Saved data entries:
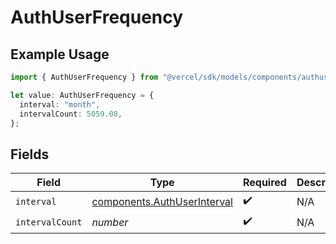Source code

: # AuthUserFrequency

## Example Usage

```typescript
import { AuthUserFrequency } from "@vercel/sdk/models/components/authuser.js";

let value: AuthUserFrequency = {
  interval: "month",
  intervalCount: 5059.08,
};
```

## Fields

| Field                                                                      | Type                                                                       | Required                                                                   | Description                                                                |
| -------------------------------------------------------------------------- | -------------------------------------------------------------------------- | -------------------------------------------------------------------------- | -------------------------------------------------------------------------- |
| `interval`                                                                 | [components.AuthUserInterval](../../models/components/authuserinterval.md) | :heavy_check_mark:                                                         | N/A                                                                        |
| `intervalCount`                                                            | *number*                                                                   | :heavy_check_mark:                                                         | N/A                                                                        |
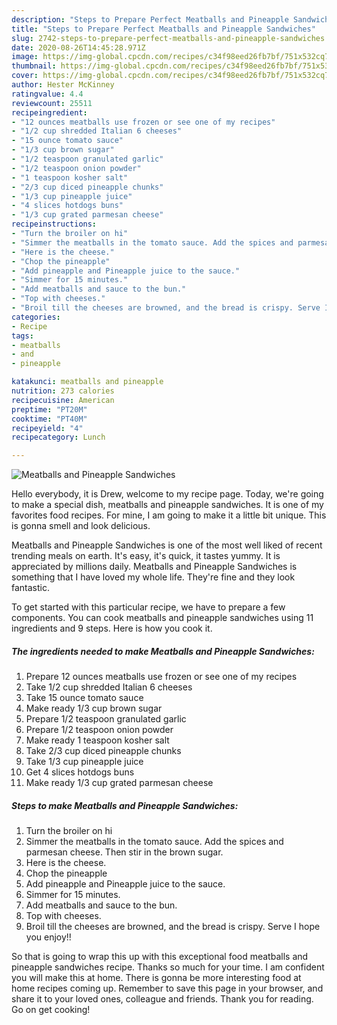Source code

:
 ```yaml
---
description: "Steps to Prepare Perfect Meatballs and Pineapple Sandwiches"
title: "Steps to Prepare Perfect Meatballs and Pineapple Sandwiches"
slug: 2742-steps-to-prepare-perfect-meatballs-and-pineapple-sandwiches
date: 2020-08-26T14:45:28.971Z
image: https://img-global.cpcdn.com/recipes/c34f98eed26fb7bf/751x532cq70/meatballs-and-pineapple-sandwiches-recipe-main-photo.jpg
thumbnail: https://img-global.cpcdn.com/recipes/c34f98eed26fb7bf/751x532cq70/meatballs-and-pineapple-sandwiches-recipe-main-photo.jpg
cover: https://img-global.cpcdn.com/recipes/c34f98eed26fb7bf/751x532cq70/meatballs-and-pineapple-sandwiches-recipe-main-photo.jpg
author: Hester McKinney
ratingvalue: 4.4
reviewcount: 25511
recipeingredient:
- "12 ounces meatballs use frozen or see one of my recipes"
- "1/2 cup shredded Italian 6 cheeses"
- "15 ounce tomato sauce"
- "1/3 cup brown sugar"
- "1/2 teaspoon granulated garlic"
- "1/2 teaspoon onion powder"
- "1 teaspoon kosher salt"
- "2/3 cup diced pineapple chunks"
- "1/3 cup pineapple juice"
- "4 slices hotdogs buns"
- "1/3 cup grated parmesan cheese"
recipeinstructions:
- "Turn the broiler on hi"
- "Simmer the meatballs in the tomato sauce. Add the spices and parmesan cheese. Then stir in the brown sugar."
- "Here is the cheese."
- "Chop the pineapple"
- "Add pineapple and Pineapple juice to the sauce."
- "Simmer for 15 minutes."
- "Add meatballs and sauce to the bun."
- "Top with cheeses."
- "Broil till the cheeses are browned, and the bread is crispy. Serve I hope you enjoy!!"
categories:
- Recipe
tags:
- meatballs
- and
- pineapple

katakunci: meatballs and pineapple 
nutrition: 273 calories
recipecuisine: American
preptime: "PT20M"
cooktime: "PT40M"
recipeyield: "4"
recipecategory: Lunch

---
```



![Meatballs and Pineapple Sandwiches](https://img-global.cpcdn.com/recipes/c34f98eed26fb7bf/751x532cq70/meatballs-and-pineapple-sandwiches-recipe-main-photo.jpg)

Hello everybody, it is Drew, welcome to my recipe page. Today, we're going to make a special dish, meatballs and pineapple sandwiches. It is one of my favorites food recipes. For mine, I am going to make it a little bit unique. This is gonna smell and look delicious.



Meatballs and Pineapple Sandwiches is one of the most well liked of recent trending meals on earth. It's easy, it's quick, it tastes yummy. It is appreciated by millions daily. Meatballs and Pineapple Sandwiches is something that I have loved my whole life. They're fine and they look fantastic.


To get started with this particular recipe, we have to prepare a few components. You can cook meatballs and pineapple sandwiches using 11 ingredients and 9 steps. Here is how you cook it.

<!--inarticleads1-->

##### The ingredients needed to make Meatballs and Pineapple Sandwiches:

1. Prepare 12 ounces meatballs use frozen or see one of my recipes
1. Take 1/2 cup shredded Italian 6 cheeses
1. Take 15 ounce tomato sauce
1. Make ready 1/3 cup brown sugar
1. Prepare 1/2 teaspoon granulated garlic
1. Prepare 1/2 teaspoon onion powder
1. Make ready 1 teaspoon kosher salt
1. Take 2/3 cup diced pineapple chunks
1. Take 1/3 cup pineapple juice
1. Get 4 slices hotdogs buns
1. Make ready 1/3 cup grated parmesan cheese




<!--inarticleads2-->

##### Steps to make Meatballs and Pineapple Sandwiches:

1. Turn the broiler on hi
1. Simmer the meatballs in the tomato sauce. Add the spices and parmesan cheese. Then stir in the brown sugar.
1. Here is the cheese.
1. Chop the pineapple
1. Add pineapple and Pineapple juice to the sauce.
1. Simmer for 15 minutes.
1. Add meatballs and sauce to the bun.
1. Top with cheeses.
1. Broil till the cheeses are browned, and the bread is crispy. Serve I hope you enjoy!!




So that is going to wrap this up with this exceptional food meatballs and pineapple sandwiches recipe. Thanks so much for your time. I am confident you will make this at home. There is gonna be more interesting food at home recipes coming up. Remember to save this page in your browser, and share it to your loved ones, colleague and friends. Thank you for reading. Go on get cooking!
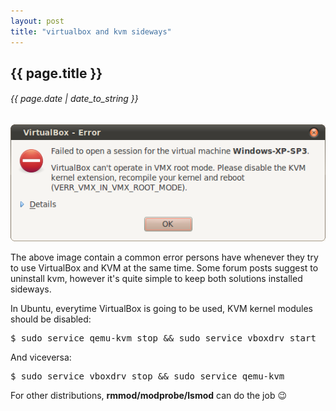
 ```yaml
---
layout: post
title: "virtualbox and kvm sideways"
---
```


## {{ page.title }}

###### {{ page.date | date_to_string }}

**[![](/assets/img/55.png)](/assets/img/55.png)**

The above image contain a common error persons have whenever they try to use VirtualBox and KVM at the same time. Some forum posts suggest to uninstall kvm, however it's quite simple to keep both solutions installed sideways.

In Ubuntu, everytime VirtualBox is going to be used, KVM kernel modules should be disabled:

<pre class="sh_sh">
$ sudo service qemu-kvm stop &amp;&amp; sudo service vboxdrv start
</pre>

And viceversa:

<pre class="sh_sh">
$ sudo service vboxdrv stop &amp;&amp; sudo service qemu-kvm
</pre>

For other distributions, **rmmod/modprobe/lsmod** can do the job &#128521;
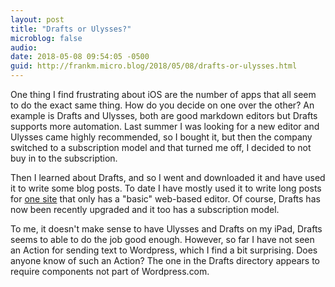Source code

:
 ```yaml
---
layout: post
title: "Drafts or Ulysses?"
microblog: false
audio: 
date: 2018-05-08 09:54:05 -0500
guid: http://frankm.micro.blog/2018/05/08/drafts-or-ulysses.html
---
```

One thing I find frustrating about iOS are the number of apps that all seem to do the exact same thing. How do you decide on one over the other? An example is Drafts and Ulysses, both are good markdown editors but Drafts supports more automation. Last summer I was looking for a new editor and Ulysses came highly recommended, so I bought it, but then the company switched to a subscription model and that turned me off, I decided to not buy in to the subscription. 

Then I learned about Drafts, and so I went and downloaded it and have used it to write some blog posts. To date I have mostly used it to write long posts for [one site](http://writing.frankmcpherson.org) that only has a "basic" web-based editor. Of course, Drafts has now been recently upgraded and it too has a subscription model. 

To me, it doesn't make sense to have Ulysses and Drafts on my iPad, Drafts seems to able to do the job good enough. However, so far I have not seen an Action for sending text to Wordpress, which I find a bit surprising. Does anyone know of such an Action? The one in the Drafts directory appears to require components not part of Wordpress.com.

WHAT IS NEEDED:
For each line in the records that contains the word "models", make a copy.

REPLY:
import { AuthUserFrequency } from "@vercel/sdk/models/components/authuser.js";
| `interval`                                                                 | [components.AuthUserInterval](../../models/components/authuserinterval.md) | :heavy_check_mark:                                                         | N/A                                                                        |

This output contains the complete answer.